Source data

========================================

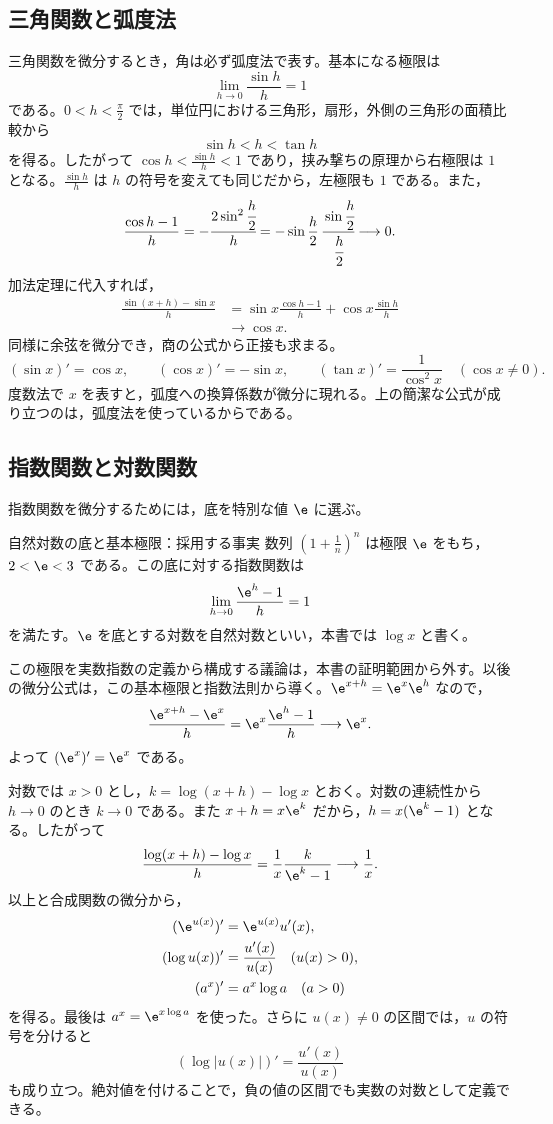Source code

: \subsection{三角関数と弧度法}
三角関数を微分するとき，角は必ず弧度法で表す。基本になる極限は
\[
 \lim_{h\to0}\frac{\sin h}{h}=1
\]
である。$0<h<\frac\pi2$ では，単位円における三角形，扇形，外側の三角形の面積比較から
\[
 \sin h<h<\tan h
\]
を得る。したがって $\cos h<\frac{\sin h}{h}<1$ であり，挟み撃ちの原理から右極限は $1$ となる。$\frac{\sin h}{h}$ は $h$ の符号を変えても同じだから，左極限も $1$ である。また，
\[
 \frac{\cos h-1}{h}
 =-\cfrac{2\sin^2\cfrac h2}{h}
 =-\sin\frac h2\,\cfrac{\sin\cfrac h2}{\cfrac h2}
 \longrightarrow0.
\]
加法定理に代入すれば，
\begin{align*}
 \frac{\sin(x+h)-\sin x}{h}
 &=\sin x\frac{\cos h-1}{h}
   +\cos x\frac{\sin h}{h}\\
 &\longrightarrow\cos x.
\end{align*}
同様に余弦を微分でき，商の公式から正接も求まる。
\[
 (\sin x)'=\cos x,\qquad
 (\cos x)'=-\sin x,\qquad
 (\tan x)'=\frac1{\cos^2x}\quad(\cos x\ne0).
\]
度数法で $x$ を表すと，弧度への換算係数が微分に現れる。上の簡潔な公式が成り立つのは，弧度法を使っているからである。

\subsection{指数関数と対数関数}
指数関数を微分するためには，底を特別な値 $\e$ に選ぶ。
\begin{theorem}{自然対数の底と基本極限：採用する事実}
数列 $\left(1+\frac1n\right)^n$ は極限 $\e$ をもち，$2<\e<3$ である。この底に対する指数関数は
\[
 \lim_{h\to0}\frac{\e^h-1}{h}=1
\]
を満たす。$\e$ を底とする対数を自然対数といい，本書では $\log x$ と書く。
\end{theorem}

この極限を実数指数の定義から構成する議論は，本書の証明範囲から外す。以後の微分公式は，この基本極限と指数法則から導く。$\e^{x+h}=\e^x\e^h$ なので，
\[
 \frac{\e^{x+h}-\e^x}{h}
 =\e^x\frac{\e^h-1}{h}\longrightarrow\e^x.
\]
よって $(\e^x)'=\e^x$ である。

対数では $x>0$ とし，$k=\log(x+h)-\log x$ とおく。対数の連続性から $h\to0$ のとき $k\to0$ である。また $x+h=x\e^k$ だから，$h=x(\e^k-1)$ となる。したがって
\[
 \frac{\log(x+h)-\log x}{h}
 =\frac1x\frac{k}{\e^k-1}\longrightarrow\frac1x.
\]
以上と合成関数の微分から，
\begin{align*}
 (\e^{u(x)})'&=\e^{u(x)}u'(x),\\
 (\log u(x))'&=\frac{u'(x)}{u(x)}\quad(u(x)>0),\\
 (a^x)'&=a^x\log a\quad(a>0)
\end{align*}
を得る。最後は $a^x=\e^{x\log a}$ を使った。さらに $u(x)\ne0$ の区間では，$u$ の符号を分けると
\[
 (\log|u(x)|)'=\frac{u'(x)}{u(x)}
\]
も成り立つ。絶対値を付けることで，負の値の区間でも実数の対数として定義できる。

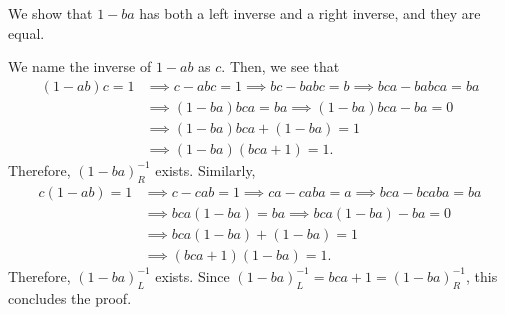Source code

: \documentclass[12pt]{article}
\begin{document}
\begin{fproof}[Jacobson 2.2.4]
  We show that \(1-ba\) has both a left inverse and a right inverse, and they are equal.

  We name the inverse of \(1-ab\) as \(c\). Then, we see that
  \begin{align*}
    (1-ab)c = 1 & \implies c - abc = 1 \implies bc - babc = b \implies bca - babca = ba \\
    & \implies (1-ba)bca = ba \implies (1-ba)bca - ba = 0\\
    & \implies (1-ba)bca + (1-ba) = 1\\
    & \implies (1-ba)(bca + 1) = 1.
  \end{align*}
  Therefore, \((1-ba)^{-1}_R\) exists.
  Similarly,
  \begin{align*}
    c(1-ab) = 1 & \implies c - cab = 1 \implies ca - caba = a \implies bca - bcaba = ba\\
    & \implies bca(1-ba) = ba \implies bca(1-ba) - ba = 0\\
    & \implies bca(1-ba) + (1-ba) = 1\\
    & \implies (bca + 1)(1-ba) = 1.
  \end{align*}
  Therefore, \((1-ba)^{-1}_L\) exists.
  Since \((1-ba)^{-1}_L = bca+1 = (1-ba)^{-1}_R\), this concludes the proof.
\end{fproof}
\newpage

\begin{fproof}[Jacobson 2.2.6]

\end{fproof}
\newpage

\begin{fproof}[Jacobson 2.2.7]\

\end{fproof}
\end{document}

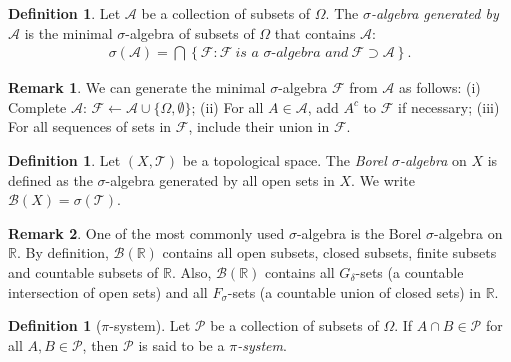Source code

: \documentclass{article}
\numberwithin{equation}{section}
\theoremstyle{plain}
\theoremstyle{definition}
\newtheorem{definition}[theorem]{Definition}
\newtheorem*{remark}{Remark}
\begin{document}
\begin{definition}\label{def:1.2}
Let $\mathscr{A}$ be a collection of subsets of $\Omega$. The \textit{$\sigma$-algebra generated by $\mathscr{A}$} is the minimal $\sigma$-algebra of subsets of $\Omega$ that contains $\mathscr{A}$:
\begin{align*}
	\sigma(\mathscr{A}) = \bigcap\left\{\mathscr{F}:\mathscr{F}\ \textit{is a $\sigma$-algebra and}\ \mathscr{F}\supset\mathscr{A}\right\}.
\end{align*}
\end{definition}

\begin{remark} We can generate the minimal $\sigma$-algebra $\mathscr{F}$ from $\mathscr{A}$ as follows: (i) Complete $\mathscr{A}$: $\mathscr{F}\leftarrow\mathscr{A}\cup\{\Omega,\emptyset\}$; (ii) For all $A\in\mathscr{A}$, add $A^c$ to $\mathscr{F}$ if necessary; (iii) For all sequences of sets in $\mathscr{F}$, include their union in $\mathscr{F}$.
\end{remark}

\begin{definition}\label{def:1.3} 
Let $(X,\mathscr{T})$ be a topological space. The \textit{Borel $\sigma$-algebra} on $X$ is defined as the $\sigma$-algebra generated by all open sets in $X$. We write $\mathscr{B}(X)=\sigma(\mathscr{T})$.
\end{definition}
\begin{remark} One of the most commonly used $\sigma$-algebra is the Borel $\sigma$-algebra on $\mathbb{R}$. By definition, $\mathscr{B}(\mathbb{R})$ contains all open subsets, closed subsets, finite subsets and countable subsets of $\mathbb{R}$. Also, $\mathscr{B}(\mathbb{R})$ contains all $G_\delta$-sets (a countable intersection of open sets) and all $F_\sigma$-sets (a countable union of closed sets) in $\mathbb{R}$.
\end{remark}

\begin{definition}[$\pi$-system]\label{def:1.4} Let $\mathscr{P}$ be a collection of subsets of $\Omega$. If $A\cap B\in\mathscr{P}$ for all $A,B\in\mathscr{P}$, then $\mathscr{P}$ is said to be a \textit{$\pi$-system}.
\end{definition}
\end{document}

========================================

» **Exercise instructions**
Without copying the pictures, transcribe the entries exactly.

» **Answer to this problem**
Source code

: \subsection{三角関数と弧度法}
三角関数を微分するとき，角は必ず弧度法で表す。基本になる極限は
\[
 \lim_{h\to0}\frac{\sin h}{h}=1
\]
である。$0<h<\frac\pi2$ では，単位円における三角形，扇形，外側の三角形の面積比較から
\[
 \sin h<h<\tan h
\]
を得る。したがって $\cos h<\frac{\sin h}{h}<1$ であり，挟み撃ちの原理から右極限は $1$ となる。$\frac{\sin h}{h}$ は $h$ の符号を変えても同じだから，左極限も $1$ である。また，
\[
 \frac{\cos h-1}{h}
 =-\cfrac{2\sin^2\cfrac h2}{h}
 =-\sin\frac h2\,\cfrac{\sin\cfrac h2}{\cfrac h2}
 \longrightarrow0.
\]
加法定理に代入すれば，
\begin{align*}
 \frac{\sin(x+h)-\sin x}{h}
 &=\sin x\frac{\cos h-1}{h}
   +\cos x\frac{\sin h}{h}\\
 &\longrightarrow\cos x.
\end{align*}
同様に余弦を微分でき，商の公式から正接も求まる。
\[
 (\sin x)'=\cos x,\qquad
 (\cos x)'=-\sin x,\qquad
 (\tan x)'=\frac1{\cos^2x}\quad(\cos x\ne0).
\]
度数法で $x$ を表すと，弧度への換算係数が微分に現れる。上の簡潔な公式が成り立つのは，弧度法を使っているからである。

\subsection{指数関数と対数関数}
指数関数を微分するためには，底を特別な値 $\e$ に選ぶ。
\begin{theorem}{自然対数の底と基本極限：採用する事実}
数列 $\left(1+\frac1n\right)^n$ は極限 $\e$ をもち，$2<\e<3$ である。この底に対する指数関数は
\[
 \lim_{h\to0}\frac{\e^h-1}{h}=1
\]
を満たす。$\e$ を底とする対数を自然対数といい，本書では $\log x$ と書く。
\end{theorem}

この極限を実数指数の定義から構成する議論は，本書の証明範囲から外す。以後の微分公式は，この基本極限と指数法則から導く。$\e^{x+h}=\e^x\e^h$ なので，
\[
 \frac{\e^{x+h}-\e^x}{h}
 =\e^x\frac{\e^h-1}{h}\longrightarrow\e^x.
\]
よって $(\e^x)'=\e^x$ である。

対数では $x>0$ とし，$k=\log(x+h)-\log x$ とおく。対数の連続性から $h\to0$ のとき $k\to0$ である。また $x+h=x\e^k$ だから，$h=x(\e^k-1)$ となる。したがって
\[
 \frac{\log(x+h)-\log x}{h}
 =\frac1x\frac{k}{\e^k-1}\longrightarrow\frac1x.
\]
以上と合成関数の微分から，
\begin{align*}
 (\e^{u(x)})'&=\e^{u(x)}u'(x),\\
 (\log u(x))'&=\frac{u'(x)}{u(x)}\quad(u(x)>0),\\
 (a^x)'&=a^x\log a\quad(a>0)
\end{align*}
を得る。最後は $a^x=\e^{x\log a}$ を使った。さらに $u(x)\ne0$ の区間では，$u$ の符号を分けると
\[
 (\log|u(x)|)'=\frac{u'(x)}{u(x)}
\]
も成り立つ。絶対値を付けることで，負の値の区間でも実数の対数として定義できる。

Source code

: \documentclass[12pt]{article}
\begin{document}
\begin{fproof}[Jacobson 2.2.4]
  We show that \(1-ba\) has both a left inverse and a right inverse, and they are equal.

  We name the inverse of \(1-ab\) as \(c\). Then, we see that
  \begin{align*}
    (1-ab)c = 1 & \implies c - abc = 1 \implies bc - babc = b \implies bca - babca = ba \\
    & \implies (1-ba)bca = ba \implies (1-ba)bca - ba = 0\\
    & \implies (1-ba)bca + (1-ba) = 1\\
    & \implies (1-ba)(bca + 1) = 1.
  \end{align*}
  Therefore, \((1-ba)^{-1}_R\) exists.
  Similarly,
  \begin{align*}
    c(1-ab) = 1 & \implies c - cab = 1 \implies ca - caba = a \implies bca - bcaba = ba\\
    & \implies bca(1-ba) = ba \implies bca(1-ba) - ba = 0\\
    & \implies bca(1-ba) + (1-ba) = 1\\
    & \implies (bca + 1)(1-ba) = 1.
  \end{align*}
  Therefore, \((1-ba)^{-1}_L\) exists.
  Since \((1-ba)^{-1}_L = bca+1 = (1-ba)^{-1}_R\), this concludes the proof.
\end{fproof}
\newpage

\begin{fproof}[Jacobson 2.2.6]

\end{fproof}
\newpage

\begin{fproof}[Jacobson 2.2.7]\

\end{fproof}
\end{document}

Source code

: \documentclass{article}
\numberwithin{equation}{section}
\theoremstyle{plain}
\theoremstyle{definition}
\newtheorem{definition}[theorem]{Definition}
\newtheorem*{remark}{Remark}
\begin{document}
\begin{definition}\label{def:1.2}
Let $\mathscr{A}$ be a collection of subsets of $\Omega$. The \textit{$\sigma$-algebra generated by $\mathscr{A}$} is the minimal $\sigma$-algebra of subsets of $\Omega$ that contains $\mathscr{A}$:
\begin{align*}
	\sigma(\mathscr{A}) = \bigcap\left\{\mathscr{F}:\mathscr{F}\ \textit{is a $\sigma$-algebra and}\ \mathscr{F}\supset\mathscr{A}\right\}.
\end{align*}
\end{definition}

\begin{remark} We can generate the minimal $\sigma$-algebra $\mathscr{F}$ from $\mathscr{A}$ as follows: (i) Complete $\mathscr{A}$: $\mathscr{F}\leftarrow\mathscr{A}\cup\{\Omega,\emptyset\}$; (ii) For all $A\in\mathscr{A}$, add $A^c$ to $\mathscr{F}$ if necessary; (iii) For all sequences of sets in $\mathscr{F}$, include their union in $\mathscr{F}$.
\end{remark}

\begin{definition}\label{def:1.3} 
Let $(X,\mathscr{T})$ be a topological space. The \textit{Borel $\sigma$-algebra} on $X$ is defined as the $\sigma$-algebra generated by all open sets in $X$. We write $\mathscr{B}(X)=\sigma(\mathscr{T})$.
\end{definition}
\begin{remark} One of the most commonly used $\sigma$-algebra is the Borel $\sigma$-algebra on $\mathbb{R}$. By definition, $\mathscr{B}(\mathbb{R})$ contains all open subsets, closed subsets, finite subsets and countable subsets of $\mathbb{R}$. Also, $\mathscr{B}(\mathbb{R})$ contains all $G_\delta$-sets (a countable intersection of open sets) and all $F_\sigma$-sets (a countable union of closed sets) in $\mathbb{R}$.
\end{remark}

\begin{definition}[$\pi$-system]\label{def:1.4} Let $\mathscr{P}$ be a collection of subsets of $\Omega$. If $A\cap B\in\mathscr{P}$ for all $A,B\in\mathscr{P}$, then $\mathscr{P}$ is said to be a \textit{$\pi$-system}.
\end{definition}
\end{document}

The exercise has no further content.